→ **Task goal**:
Check each line of the entries below for the word "analysis", and copy the lines that have it.

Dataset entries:

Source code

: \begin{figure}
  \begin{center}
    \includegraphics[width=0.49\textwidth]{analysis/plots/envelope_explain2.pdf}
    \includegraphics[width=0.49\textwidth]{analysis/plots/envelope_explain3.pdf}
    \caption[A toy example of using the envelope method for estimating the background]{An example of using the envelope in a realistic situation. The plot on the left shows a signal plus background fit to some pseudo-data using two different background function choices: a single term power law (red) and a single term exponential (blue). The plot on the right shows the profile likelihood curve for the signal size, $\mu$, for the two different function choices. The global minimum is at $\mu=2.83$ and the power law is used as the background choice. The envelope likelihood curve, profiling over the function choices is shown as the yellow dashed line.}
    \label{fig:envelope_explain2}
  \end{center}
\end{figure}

→ **Your response**:
    \includegraphics[width=0.49\textwidth]{analysis/plots/envelope_explain2.pdf}
    \includegraphics[width=0.49\textwidth]{analysis/plots/envelope_explain3.pdf}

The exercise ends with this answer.